Saving and Loading Models
To save a smashed model, use the PrunaModel.save_pretrained()
or PrunaModel.save_to_hub()
method. This method saves all necessary model files and as well as the smash configuration to the specified directory:
from pruna import smash, SmashConfig
from diffusers import StableDiffusionPipeline
# prepare the base model
base_model = StableDiffusionPipeline.from_pretrained("CompVis/stable-diffusion-v1-4")
# Create and smash your model
smash_config = SmashConfig()
smash_config["cacher"] = "deepcache"
smash_config["compiler"] = "diffusers2"
smashed_model = smash(model=base_model, smash_config=smash_config)
# Save the model
smashed_model.save_pretrained("saved_model/")
from pruna import smash, SmashConfig
from diffusers import StableDiffusionPipeline
# prepare the base model
base_model = StableDiffusionPipeline.from_pretrained("CompVis/stable-diffusion-v1-4")
# Create and smash your model
smash_config = SmashConfig()
smash_config["cacher"] = "deepcache"
smash_config["compiler"] = "diffusers2"
smashed_model = smash(model=base_model, smash_config=smash_config)
# Save the model
smashed_model.save_to_hub("PrunaAI/smashed-stable-diffusion-v1-4")
The save operation will:
Save the model weights and architecture, including information on how to load the model later on
Save the
smash_config
(including tokenizer and processor if present, data will be detached and not reloaded)
To load a previously saved PrunaModel
, use the PrunaModel.from_pretrained()
or PrunaModel.from_hub()
class method:
from pruna import PrunaModel
loaded_model = PrunaModel.from_pretrained("saved_model/")
from pruna import PrunaModel
loaded_model = PrunaModel.from_hub("PrunaAI/smashed-stable-diffusion-v1-4")

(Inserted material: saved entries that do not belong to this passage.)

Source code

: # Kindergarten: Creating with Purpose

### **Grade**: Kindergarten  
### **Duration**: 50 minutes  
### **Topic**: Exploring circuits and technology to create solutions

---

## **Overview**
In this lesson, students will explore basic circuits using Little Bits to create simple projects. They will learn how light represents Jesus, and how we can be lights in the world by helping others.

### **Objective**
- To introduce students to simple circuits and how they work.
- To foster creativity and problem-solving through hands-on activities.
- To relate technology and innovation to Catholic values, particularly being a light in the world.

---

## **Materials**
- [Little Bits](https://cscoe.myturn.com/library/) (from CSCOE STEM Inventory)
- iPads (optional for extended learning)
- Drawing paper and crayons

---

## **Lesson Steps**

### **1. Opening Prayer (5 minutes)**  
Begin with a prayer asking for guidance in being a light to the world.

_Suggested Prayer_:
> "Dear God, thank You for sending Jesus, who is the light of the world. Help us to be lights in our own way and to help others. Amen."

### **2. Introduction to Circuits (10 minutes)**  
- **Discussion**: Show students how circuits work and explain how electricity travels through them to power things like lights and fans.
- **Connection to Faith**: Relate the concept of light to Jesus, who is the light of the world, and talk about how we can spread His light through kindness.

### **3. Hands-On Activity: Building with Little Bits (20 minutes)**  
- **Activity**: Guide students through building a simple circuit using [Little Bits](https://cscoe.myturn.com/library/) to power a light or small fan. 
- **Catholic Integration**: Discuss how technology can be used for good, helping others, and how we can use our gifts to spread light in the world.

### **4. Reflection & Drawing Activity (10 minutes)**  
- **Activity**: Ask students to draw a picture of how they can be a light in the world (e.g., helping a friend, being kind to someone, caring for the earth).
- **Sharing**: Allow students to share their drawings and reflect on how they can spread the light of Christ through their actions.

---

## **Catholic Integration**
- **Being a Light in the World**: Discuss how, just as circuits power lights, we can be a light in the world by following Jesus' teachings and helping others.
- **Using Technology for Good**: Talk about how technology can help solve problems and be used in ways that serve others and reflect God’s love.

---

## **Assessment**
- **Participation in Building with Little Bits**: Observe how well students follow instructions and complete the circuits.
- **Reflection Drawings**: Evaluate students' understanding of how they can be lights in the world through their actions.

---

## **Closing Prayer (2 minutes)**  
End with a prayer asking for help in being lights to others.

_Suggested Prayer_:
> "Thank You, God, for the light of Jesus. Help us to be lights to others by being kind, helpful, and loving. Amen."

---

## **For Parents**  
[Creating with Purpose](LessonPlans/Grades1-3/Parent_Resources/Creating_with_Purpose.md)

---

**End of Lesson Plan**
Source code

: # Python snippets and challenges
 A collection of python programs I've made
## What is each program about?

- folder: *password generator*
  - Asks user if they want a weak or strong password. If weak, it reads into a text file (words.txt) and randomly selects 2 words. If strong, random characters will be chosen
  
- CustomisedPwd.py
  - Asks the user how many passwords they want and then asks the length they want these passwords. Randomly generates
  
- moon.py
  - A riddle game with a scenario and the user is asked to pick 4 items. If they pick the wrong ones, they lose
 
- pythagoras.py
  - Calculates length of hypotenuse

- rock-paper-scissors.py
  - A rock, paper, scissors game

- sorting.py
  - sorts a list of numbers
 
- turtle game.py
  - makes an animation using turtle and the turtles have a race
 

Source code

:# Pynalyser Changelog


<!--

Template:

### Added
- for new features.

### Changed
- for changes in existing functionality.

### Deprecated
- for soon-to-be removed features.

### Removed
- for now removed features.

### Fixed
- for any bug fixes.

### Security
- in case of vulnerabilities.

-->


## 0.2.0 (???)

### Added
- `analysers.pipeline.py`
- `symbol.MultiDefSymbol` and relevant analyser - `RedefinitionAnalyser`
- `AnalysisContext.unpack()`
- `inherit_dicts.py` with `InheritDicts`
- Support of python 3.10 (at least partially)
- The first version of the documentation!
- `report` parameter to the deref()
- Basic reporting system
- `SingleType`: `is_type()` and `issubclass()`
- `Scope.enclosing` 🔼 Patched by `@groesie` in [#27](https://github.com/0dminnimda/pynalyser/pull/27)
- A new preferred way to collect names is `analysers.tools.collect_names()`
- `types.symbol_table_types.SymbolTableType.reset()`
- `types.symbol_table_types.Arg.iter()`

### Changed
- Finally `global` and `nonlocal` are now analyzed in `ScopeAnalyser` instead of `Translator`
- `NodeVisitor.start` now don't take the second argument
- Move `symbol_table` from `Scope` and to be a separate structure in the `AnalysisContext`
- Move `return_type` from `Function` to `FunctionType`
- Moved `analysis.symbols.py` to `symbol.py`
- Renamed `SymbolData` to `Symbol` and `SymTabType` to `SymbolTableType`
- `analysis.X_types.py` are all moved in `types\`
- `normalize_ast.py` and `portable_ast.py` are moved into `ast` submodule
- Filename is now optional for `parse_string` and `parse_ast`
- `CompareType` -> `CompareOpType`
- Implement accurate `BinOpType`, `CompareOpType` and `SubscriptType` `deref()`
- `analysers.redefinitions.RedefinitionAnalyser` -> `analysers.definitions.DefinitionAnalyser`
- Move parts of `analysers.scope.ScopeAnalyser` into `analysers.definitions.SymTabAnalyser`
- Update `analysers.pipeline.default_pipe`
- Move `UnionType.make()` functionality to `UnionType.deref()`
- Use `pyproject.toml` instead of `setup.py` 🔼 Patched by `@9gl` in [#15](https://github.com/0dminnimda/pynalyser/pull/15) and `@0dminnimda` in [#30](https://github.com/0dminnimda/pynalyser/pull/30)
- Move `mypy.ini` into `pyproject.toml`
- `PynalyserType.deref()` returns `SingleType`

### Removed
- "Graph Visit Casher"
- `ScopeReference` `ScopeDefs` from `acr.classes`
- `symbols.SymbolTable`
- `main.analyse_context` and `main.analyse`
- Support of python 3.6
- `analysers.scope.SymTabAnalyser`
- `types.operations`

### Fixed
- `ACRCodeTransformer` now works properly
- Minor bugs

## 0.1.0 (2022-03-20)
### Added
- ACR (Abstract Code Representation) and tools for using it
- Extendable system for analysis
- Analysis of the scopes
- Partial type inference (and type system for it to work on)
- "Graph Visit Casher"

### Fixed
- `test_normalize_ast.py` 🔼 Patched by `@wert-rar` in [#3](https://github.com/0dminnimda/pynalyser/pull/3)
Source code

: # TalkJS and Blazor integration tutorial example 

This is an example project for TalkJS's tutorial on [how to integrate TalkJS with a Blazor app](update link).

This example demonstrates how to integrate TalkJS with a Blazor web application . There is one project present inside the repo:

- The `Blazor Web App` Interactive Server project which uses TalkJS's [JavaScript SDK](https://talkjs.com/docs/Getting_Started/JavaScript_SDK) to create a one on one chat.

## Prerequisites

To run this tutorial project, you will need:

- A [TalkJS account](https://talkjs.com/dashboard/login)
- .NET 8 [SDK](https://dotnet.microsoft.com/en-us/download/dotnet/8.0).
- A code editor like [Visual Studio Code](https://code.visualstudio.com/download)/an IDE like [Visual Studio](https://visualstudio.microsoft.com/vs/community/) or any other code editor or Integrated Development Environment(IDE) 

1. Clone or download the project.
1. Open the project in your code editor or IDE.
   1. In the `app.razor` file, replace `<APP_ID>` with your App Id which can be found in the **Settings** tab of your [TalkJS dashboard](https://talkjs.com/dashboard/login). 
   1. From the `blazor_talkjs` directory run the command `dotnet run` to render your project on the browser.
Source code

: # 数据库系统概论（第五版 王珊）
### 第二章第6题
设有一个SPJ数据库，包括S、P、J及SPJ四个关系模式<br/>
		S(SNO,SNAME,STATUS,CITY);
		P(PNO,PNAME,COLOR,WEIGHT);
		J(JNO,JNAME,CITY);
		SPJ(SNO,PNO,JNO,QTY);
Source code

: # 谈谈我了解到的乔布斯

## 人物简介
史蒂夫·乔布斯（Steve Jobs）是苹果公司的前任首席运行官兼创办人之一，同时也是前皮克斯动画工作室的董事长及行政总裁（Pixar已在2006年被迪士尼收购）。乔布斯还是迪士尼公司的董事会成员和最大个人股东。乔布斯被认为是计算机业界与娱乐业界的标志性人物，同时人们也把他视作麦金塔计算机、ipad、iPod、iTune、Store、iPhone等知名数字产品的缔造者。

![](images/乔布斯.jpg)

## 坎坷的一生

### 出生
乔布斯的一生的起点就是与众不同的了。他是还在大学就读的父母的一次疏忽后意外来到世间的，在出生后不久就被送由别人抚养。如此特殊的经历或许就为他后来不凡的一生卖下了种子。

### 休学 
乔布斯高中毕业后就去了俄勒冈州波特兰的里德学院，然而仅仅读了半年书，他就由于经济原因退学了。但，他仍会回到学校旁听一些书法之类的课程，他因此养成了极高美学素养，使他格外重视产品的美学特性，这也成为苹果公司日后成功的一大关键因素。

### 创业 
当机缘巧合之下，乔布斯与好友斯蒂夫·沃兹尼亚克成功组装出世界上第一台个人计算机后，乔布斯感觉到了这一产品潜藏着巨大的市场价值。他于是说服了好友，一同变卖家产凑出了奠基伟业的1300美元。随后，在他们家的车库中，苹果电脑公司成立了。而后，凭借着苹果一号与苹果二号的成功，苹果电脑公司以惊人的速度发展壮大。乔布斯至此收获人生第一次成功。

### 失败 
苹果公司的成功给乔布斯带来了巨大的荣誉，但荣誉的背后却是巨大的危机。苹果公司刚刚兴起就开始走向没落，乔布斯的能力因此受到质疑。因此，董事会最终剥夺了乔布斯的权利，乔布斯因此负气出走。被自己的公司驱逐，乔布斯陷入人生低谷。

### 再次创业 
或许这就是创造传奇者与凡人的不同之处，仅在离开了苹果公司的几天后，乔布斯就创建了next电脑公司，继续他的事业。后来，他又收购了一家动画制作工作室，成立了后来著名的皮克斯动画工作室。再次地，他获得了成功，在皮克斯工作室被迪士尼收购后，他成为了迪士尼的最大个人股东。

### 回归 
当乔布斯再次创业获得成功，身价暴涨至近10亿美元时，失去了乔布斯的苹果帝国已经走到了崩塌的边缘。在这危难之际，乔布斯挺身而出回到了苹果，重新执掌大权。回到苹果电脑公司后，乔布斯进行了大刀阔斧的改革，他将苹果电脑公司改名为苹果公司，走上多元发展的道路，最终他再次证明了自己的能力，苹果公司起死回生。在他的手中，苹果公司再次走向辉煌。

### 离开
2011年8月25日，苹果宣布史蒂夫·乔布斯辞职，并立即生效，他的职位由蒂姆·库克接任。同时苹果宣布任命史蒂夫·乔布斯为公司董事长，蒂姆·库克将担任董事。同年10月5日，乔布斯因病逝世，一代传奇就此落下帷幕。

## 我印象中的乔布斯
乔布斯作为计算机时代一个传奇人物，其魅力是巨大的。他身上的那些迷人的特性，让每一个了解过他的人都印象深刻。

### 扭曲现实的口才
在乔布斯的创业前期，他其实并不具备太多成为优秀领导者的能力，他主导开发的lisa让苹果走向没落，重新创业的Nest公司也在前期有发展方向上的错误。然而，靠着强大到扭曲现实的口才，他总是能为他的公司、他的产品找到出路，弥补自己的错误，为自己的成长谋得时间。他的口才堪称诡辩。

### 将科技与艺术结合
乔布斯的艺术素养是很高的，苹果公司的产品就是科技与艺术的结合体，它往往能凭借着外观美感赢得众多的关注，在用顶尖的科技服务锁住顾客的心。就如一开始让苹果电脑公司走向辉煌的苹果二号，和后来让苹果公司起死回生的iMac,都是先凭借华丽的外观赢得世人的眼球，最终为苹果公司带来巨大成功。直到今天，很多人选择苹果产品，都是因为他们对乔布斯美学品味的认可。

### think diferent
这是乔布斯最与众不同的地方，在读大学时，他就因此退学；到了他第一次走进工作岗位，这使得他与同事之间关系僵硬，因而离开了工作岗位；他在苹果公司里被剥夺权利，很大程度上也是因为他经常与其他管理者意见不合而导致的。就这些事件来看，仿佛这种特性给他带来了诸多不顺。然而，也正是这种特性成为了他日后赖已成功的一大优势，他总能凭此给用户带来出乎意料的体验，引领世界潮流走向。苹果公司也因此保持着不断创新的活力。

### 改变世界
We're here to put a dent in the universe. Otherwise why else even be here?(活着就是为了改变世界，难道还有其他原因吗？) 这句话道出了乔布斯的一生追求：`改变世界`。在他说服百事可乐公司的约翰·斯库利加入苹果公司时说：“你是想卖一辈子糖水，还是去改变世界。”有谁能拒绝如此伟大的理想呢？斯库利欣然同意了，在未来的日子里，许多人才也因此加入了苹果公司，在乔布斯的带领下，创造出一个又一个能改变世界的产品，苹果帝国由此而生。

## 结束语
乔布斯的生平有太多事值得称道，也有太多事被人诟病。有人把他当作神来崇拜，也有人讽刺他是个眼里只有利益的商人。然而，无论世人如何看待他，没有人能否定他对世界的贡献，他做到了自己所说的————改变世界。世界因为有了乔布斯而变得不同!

The load operation will: 1. Load the model architecture and weights and cast them to the device specified in the SmashConfig 2. Restore the smash configuration
Special Considerations
Loading Keyword Arguments
We generally recommend to load the smashed model in the same configuration as the base model, in particular if the two should be compared in terms of efficiency and quality. So, when the base model was loaded with e.g. a specific precision:
import torch
from diffusers import StableDiffusionPipeline
base_model = StableDiffusionPipeline.from_pretrained("CompVis/stable-diffusion-v1-4", torch_dtype=torch.float16)
you should also load the smashed model as follows:
from pruna import PrunaModel
loaded_model = PrunaModel.from_pretrained("saved_model/", torch_dtype=torch.float16)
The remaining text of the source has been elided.